By
Matthew
Russell Lee
UNITED
NATIONS,
August 22 -- A
French-proposed
draft press
statement on
fighting in
Eastern Congo
has not
immediately
been adopted
by the UN
Security
Council. Why?
The draft for
example asserted
without qualification
that any attack
on a member of
the UN's MONUSCO,
including its
new
Intervention
Brigade, would
be a war
crime.
But as Inner
City Press first
reported as
the only media
covering a
legal
roundtable with
outgoing UN
top counsel
Patricia
O'Brien, the
new Brigade
would be a
party to an
armed
conflict.
And another
legal expert
answered Inner
City Press, at a UN
session on
mercenaries,
that to shoot
at a party to
a conflict is
NOT a war
crime.
Still, the proponents
of the draft
press
statement were
angry; Reuters
quickly wrote
it up without
any analysis,
and blamed Rwanda.
Earlier on
Thursday,
Inner City
Press and
another
journalist
twice asked UN
Peacekeeping
acting chief
Edmond Mulet
Thursday if
the M23 rebels
had entered
the security
zone
established
around Goma.
"No,"
Mulet said.
"Just
mortars." He
went on to
refer to the
separate "red
line"
established
when M23
agreed in
Kampala
to pull out of
Goma. (The
portion of
that agreement
that gave M23
one
third of the
security force
at the Goma
airport
remains
unimplemented.)
But
later on
Thursday, the
wire service
Reuters reported
"a senior
U.N. official,
who asked not
to be named,
said that on
Thursday the
rebels entered
a security
zone
surrounding
Goma" -- which
Mulet,
the acting
chief of DPKO,
had just
denied.

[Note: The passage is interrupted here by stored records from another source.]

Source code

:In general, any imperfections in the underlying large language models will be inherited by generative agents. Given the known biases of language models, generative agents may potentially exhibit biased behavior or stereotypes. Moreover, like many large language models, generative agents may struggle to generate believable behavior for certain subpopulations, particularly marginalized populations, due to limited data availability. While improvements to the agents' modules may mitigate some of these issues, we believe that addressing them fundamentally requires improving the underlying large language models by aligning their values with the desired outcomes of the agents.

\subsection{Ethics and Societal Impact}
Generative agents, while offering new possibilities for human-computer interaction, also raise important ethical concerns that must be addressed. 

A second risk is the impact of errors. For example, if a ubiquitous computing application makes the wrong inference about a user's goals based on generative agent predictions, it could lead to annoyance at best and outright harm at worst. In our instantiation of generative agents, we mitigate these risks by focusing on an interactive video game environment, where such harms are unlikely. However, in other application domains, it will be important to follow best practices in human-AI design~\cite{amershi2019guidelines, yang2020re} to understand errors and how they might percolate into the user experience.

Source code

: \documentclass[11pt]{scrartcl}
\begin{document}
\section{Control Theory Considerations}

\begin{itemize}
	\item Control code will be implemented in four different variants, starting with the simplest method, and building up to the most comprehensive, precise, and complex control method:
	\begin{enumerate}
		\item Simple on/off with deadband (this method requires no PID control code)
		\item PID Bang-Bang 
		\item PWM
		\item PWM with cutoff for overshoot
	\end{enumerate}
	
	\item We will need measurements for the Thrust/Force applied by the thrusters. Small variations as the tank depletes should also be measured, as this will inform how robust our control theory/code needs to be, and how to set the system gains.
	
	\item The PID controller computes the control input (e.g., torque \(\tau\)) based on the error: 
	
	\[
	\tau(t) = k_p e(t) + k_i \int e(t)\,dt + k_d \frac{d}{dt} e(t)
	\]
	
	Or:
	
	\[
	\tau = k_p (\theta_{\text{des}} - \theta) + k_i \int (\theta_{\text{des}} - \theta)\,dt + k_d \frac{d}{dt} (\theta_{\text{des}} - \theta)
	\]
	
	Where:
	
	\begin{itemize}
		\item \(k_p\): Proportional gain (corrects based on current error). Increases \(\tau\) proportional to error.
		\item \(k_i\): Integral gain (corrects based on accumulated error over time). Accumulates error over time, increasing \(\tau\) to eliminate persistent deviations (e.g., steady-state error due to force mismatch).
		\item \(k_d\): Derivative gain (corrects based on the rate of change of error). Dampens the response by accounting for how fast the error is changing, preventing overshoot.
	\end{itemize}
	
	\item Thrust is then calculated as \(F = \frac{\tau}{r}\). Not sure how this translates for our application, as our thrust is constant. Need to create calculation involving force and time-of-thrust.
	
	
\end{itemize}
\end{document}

Inner
City Press and
the
other
journalist
waited to ask
Mulet again,
and got the
same answer.
So
who is this
"senior UN
official who
asked not to
be named"? In
UN
Peacekeeping,
only Herve
Ladsous,
long absent
from UN
Headquarters,
is senior to
and could
over-rule
Mulet.
Ladsous
has
in the past
spoon-fed
answers of
dubious
veracity to
this same
Reuters
UN bureau
bragging for
example about
the Congolese
Army
imposing
accountability
for the 135
rapes in
Minova in
November 2012.
But with only
a few
arrests for
the 135 rapes,
Ladsous' DPKO
continues
supporting the
391st
Battalion,
even as it is
now
implicated in
corpse
desecration.
That
the UN would
try to use
Reuters,
willingly,
resonates with
a
documented
instance in
June 2012 when
Reuters
UN bureau
chief Louis
Charbonneau
gave to UN
official
Stephane
Dujarric an
internal UNCA
anti-Press
document,
three
minutes after
saying he
would not do
so.
Story
here, audio here,
document
here, in
which
Charbonneau
tells
Dujarric, "You
didn't get
this from me."
So
is Reuters'
"senior UN
official who
asked not to
be named"
someone junior
to Mulet, or
as another
journalist
suggested, no
one
at all? Watch
this site.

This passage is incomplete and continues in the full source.